To structure that enquiry, the court referred to the factors listed in section 7(1) of the Children’s Act, highlighting that the matter engaged issues of parental responsibilities and rights concerning care, contact, and schooling, and that the dispute was materially connected to the child’s well-being within a home environment characterised by conflict. The court also referred to section 18(1) of the Children’s Act in identifying the parental responsibilities and rights that include caring for the child, maintaining contact, acting as guardian, and contributing to maintenance.


In addressing procedural objections, the court emphasised that in matters involving children the court sits as upper guardian, and that it may consider information relevant to best interests even where legal technicalities would ordinarily restrict the reception of such information. In that context, it relied on authority recognising wide powers and the principle that legal niceties should not frustrate the determination of a child’s best interests. This informed the court’s approach to condoning the respondent’s procedural shortcomings and proceeding to determine the matter substantively rather than on technical grounds.

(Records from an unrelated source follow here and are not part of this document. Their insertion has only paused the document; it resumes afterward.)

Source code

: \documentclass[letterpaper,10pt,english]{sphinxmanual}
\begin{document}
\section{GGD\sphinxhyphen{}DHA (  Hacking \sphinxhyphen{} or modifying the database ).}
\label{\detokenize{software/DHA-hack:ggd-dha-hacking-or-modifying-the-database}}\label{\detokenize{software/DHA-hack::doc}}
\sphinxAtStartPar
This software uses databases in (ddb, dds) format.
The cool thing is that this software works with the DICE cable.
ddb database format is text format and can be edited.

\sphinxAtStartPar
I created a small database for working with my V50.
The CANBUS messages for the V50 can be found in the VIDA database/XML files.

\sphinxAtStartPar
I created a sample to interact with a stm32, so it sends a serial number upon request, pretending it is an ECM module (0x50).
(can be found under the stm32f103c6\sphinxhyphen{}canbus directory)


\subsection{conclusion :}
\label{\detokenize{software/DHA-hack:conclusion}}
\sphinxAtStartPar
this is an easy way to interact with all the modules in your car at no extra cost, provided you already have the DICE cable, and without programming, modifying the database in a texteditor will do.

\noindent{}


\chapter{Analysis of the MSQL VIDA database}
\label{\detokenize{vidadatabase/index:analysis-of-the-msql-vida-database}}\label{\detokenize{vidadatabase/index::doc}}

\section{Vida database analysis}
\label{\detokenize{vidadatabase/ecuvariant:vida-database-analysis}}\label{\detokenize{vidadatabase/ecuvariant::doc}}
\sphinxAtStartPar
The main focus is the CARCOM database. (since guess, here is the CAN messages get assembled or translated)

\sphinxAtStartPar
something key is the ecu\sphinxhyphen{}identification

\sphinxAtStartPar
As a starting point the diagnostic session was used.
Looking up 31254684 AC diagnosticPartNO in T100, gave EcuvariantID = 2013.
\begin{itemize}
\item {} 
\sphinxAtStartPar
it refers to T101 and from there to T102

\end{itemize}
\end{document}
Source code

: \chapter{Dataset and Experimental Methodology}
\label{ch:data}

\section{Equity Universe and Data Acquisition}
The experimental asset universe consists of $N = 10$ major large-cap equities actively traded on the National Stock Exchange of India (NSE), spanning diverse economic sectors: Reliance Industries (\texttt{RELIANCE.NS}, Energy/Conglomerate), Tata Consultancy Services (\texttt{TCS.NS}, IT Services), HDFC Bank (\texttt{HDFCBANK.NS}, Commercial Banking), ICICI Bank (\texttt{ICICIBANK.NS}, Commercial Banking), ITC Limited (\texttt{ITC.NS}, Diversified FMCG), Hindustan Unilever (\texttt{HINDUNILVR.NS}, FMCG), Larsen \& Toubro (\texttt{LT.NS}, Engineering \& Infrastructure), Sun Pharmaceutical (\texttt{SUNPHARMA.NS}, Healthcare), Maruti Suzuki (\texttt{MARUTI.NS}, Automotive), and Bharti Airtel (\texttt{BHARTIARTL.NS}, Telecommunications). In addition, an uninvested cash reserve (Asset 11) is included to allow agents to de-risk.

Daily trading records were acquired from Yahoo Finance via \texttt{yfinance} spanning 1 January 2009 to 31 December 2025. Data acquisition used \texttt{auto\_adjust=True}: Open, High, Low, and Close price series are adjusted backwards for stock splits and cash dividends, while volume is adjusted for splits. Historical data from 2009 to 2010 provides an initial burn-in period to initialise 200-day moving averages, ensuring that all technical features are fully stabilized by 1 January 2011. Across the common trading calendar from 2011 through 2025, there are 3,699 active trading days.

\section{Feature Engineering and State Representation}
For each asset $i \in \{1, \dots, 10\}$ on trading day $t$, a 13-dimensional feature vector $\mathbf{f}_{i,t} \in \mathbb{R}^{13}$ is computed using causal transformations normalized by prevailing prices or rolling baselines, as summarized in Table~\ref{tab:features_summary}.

On the merits, the court attached significant weight to the two expert reports. Dr Fabbro’s report was treated as establishing that, in the child’s circumstances, a regime should be designed to support psychological health and constructive relationships with both parents, but within a context where there were serious parental issues and where the child reported fear and anxiety towards the respondent arising from physical aggression. The court noted the expert’s classification of the respondent’s conduct (as reported) as child abuse and illegal, and treated that as directly relevant to the statutory best-interests factors, including the need to protect the child from physical and psychological harm and from exposure to violence or harmful behaviour.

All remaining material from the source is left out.